Thursday, September 09, 2021

The KL-7 on Merchant Ships during the Falklands War

The KL-7 © Photo Dirk Rijmenants

The TSEC/KL-7 was the first tactical lightweight electronic crypto machine, developed by the National Security Agency (NSA). In 1952, this cryptologic marvel was introduced as standard crypto device for the U.S. military. Soon after, NSA proposed to share the KL-7 with NATO allies to improve communications security.

The machine had excellent cryptographic properties and was certified for top secret messages. NSA did recognized that its cryptographic principles eventually would also find their way to non-military use in NATO countries, or might even end up in Soviet hands. Still, having such strong encryption, the machine was never meant to end up in non-government civilian hands. Nevertheless, there are a few rare cases when civilians did work with the KL-7.

One such case were civilian radio officers on merchant ships during the 1982 Falklands War. The Falkland Islands (Malvinas in Spanish) is British overseas territory, disputed since long by Argentina. On April 2, Argentina invaded the Falklands and the British government sent a huge naval task force with two aircraft carriers, 65 Royal Navy and Fleet Auxiliary vessels, 62 merchant ships and two ocean liners that carried two brigades.

To sail that task force 6500 nautical miles or 12.000 Km across the Atlantic was an enormous logistic operation and they needed vast quantities of fuel for the trip and to keep the task force operational near the Falklands. The British Ministry of Defense chartered a large number of commercial merchant ships to support the operation, a procedure called STUFT (Ships Taken Up From Trade).

One of these STUFT ships was the Eburna tanker that carried fuel oil, diesel and aviation fuel which had to be transferred by RAS (replenishment at sea) to other ships. This involved two ships steaming alongside each other at close range while maintaining a steady speed throughout complex anti-submarine manoeuvres. The communications between the task force and the STUFT ships had to be secure and the Eburna radio room received a KL-7.

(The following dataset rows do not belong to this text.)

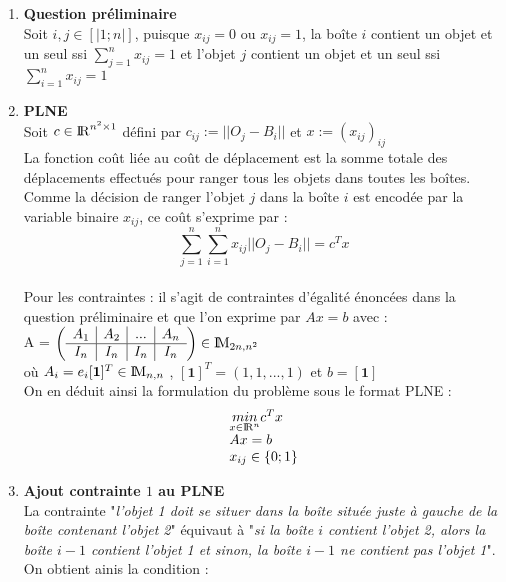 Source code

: \documentclass[a4paper]{article}
\begin{document}
\begin{enumerate}
\item \textbf{Question préliminaire}
\vspace{0.1cm}
\\ Soit $i,j \in [|1;n|]$, puisque $x_{ij} = 0$ ou $x_{ij} = 1$, la boîte $i$ contient un objet et un seul ssi $\sum_{j = 1}^{n}x_{ij} = 1$ et l'objet $j$ contient un objet et un seul ssi $\sum_{i = 1}^{n}x_{ij} = 1$

\item \textbf{PLNE}
\vspace{0.1cm}
\\ Soit $c \in {\rm I\!R}^{n^{2} \times 1}$ défini par $c_{ij} := ||O_j - B_i|| $ et $x := (x_{ij})_{ij}$
\vspace{0.1cm}
\\ La fonction coût liée au coût de déplacement est la somme totale des déplacements effectués pour ranger tous les objets dans toutes les boîtes. Comme la décision de ranger l'objet $j$ dans la boîte $i$ est encodée par la variable binaire $x_{ij}$, ce coût s'exprime par : 
\[ \sum_{j = 1}^{n} \sum_{i = 1}^{n} x_{ij}||O_j - B_i|| = c^T x \]
\vspace{0.2cm}
\\ Pour les contraintes : il s'agit de contraintes d'égalité énoncées dans la question préliminaire et que l'on exprime par $Ax = b$ avec :
\\ A = $\left (\begin{array}{c|c|c|c}
A_1 & A_2 & ... & A_n \\
\hline
I_n & I_n & I_n & I_n \\
\end{array}\right) \in {\rm I\!M}_{2n, n^{2}}$ 
\\ où $A_i = e_i [\textbf{1}]^T \in {\rm I\!M}_{n, n}$ , $[\textbf{1}]^T = (1,1,...,1) $ et $ b = [\textbf{1}]$
\vspace{0.2cm}
\\ On en déduit ainsi la formulation du problème sous le format PLNE : 
$$\begin{array}{ll}
        \underset{x \in {\rm I\!R}^{n}}{min}  c^T x \\
        Ax = b \\
        x_{ij} \in \left\{ 0 ; 1\right\}   
\end{array}$$
\item \textbf{Ajout contrainte $1$ au PLNE}
\vspace{0.1cm}
\\La contrainte "\textit{l'objet 1 doit se situer dans la boîte située juste à gauche de la boîte contenant l'objet 2}" équivaut à "\textit{si la boîte $i$ contient l'objet 2, alors la boîte $i-1$ contient l'objet 1 et sinon, la boîte $i-1$ ne contient pas l'objet 1}". On obtient ainis la condition : 

\end{enumerate}
\end{document}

The Eburna fuel tanker (source: helderline.com)

Bernard Kates was the radio officer on the Eburna. He had no experience at all with naval communications nor crypto systems and had learn the basics of cryptography and operating the KL7 within very short time. Fortunately, he got a radio officer from the Royal Fleet Auxiliary, who knew the KL-7 very well, as assistant.
 
They received encrypted traffic by teleprinter broadcast (FEC mode) via Portishead Radio and transmitted Eburna's encrypted replies using ARQ (Automatic Repeat Request protocol). They managed to keep the radio room going, processed encrypted traffic and maintained a 24 hour watch on the UHF tactical net.

Their KL-7 had an extension to read punched tape and they attempted to receive traffic by setting the teleprinter to copy to both tape and paper, but as traffic was too heavy and mixed with messages from many other ships they had trouble separating the punched tapes correctly. They therefore let the teleprinter simply print the messages and then typed the ciphertext onto the KL-7. The deciphered text, printed on gummed tape, was stuck onto a message form and delivered to the Captain, although they sometimes had to translated the "navy-speak" into plain English to make it understandable to their civilian Captain.

The system indicator "FDDND" was always the first group of ciphertext. They would set up the KL-7 following the key setting instructions for that day, then switch it to "P" and type in that group, then switch to "E" and do the encryption. The daily machine settings were printed in a booklet which had the edges of all its pages stuck together, one page per day and one month per booklet. To set up the machine you would peel off the sheet from the previous day, revealing today's settings. Used sheets would were torn out and incinerated.

Eburna's KL-7 was supplied with only one rotor cage and one set of rotors. According to the instructions, the rotor setting were changed at 00:00 UTC and the key sheet of the previous day had to be destroyed. Thus, when a message of the previous day arrived a few hours later, they could not go back to the old settings. They decided to keep the old key sheet for an additional 24 hours to go back if they had to. In the military, the KL-7 was usually supplied with two rotor cages, and the rotor cage with settings of the previous day was kept the next day. Going back then simply meant swiftly detaching the current cage and attaching the old one. The Eburna radio office did not have this luxury.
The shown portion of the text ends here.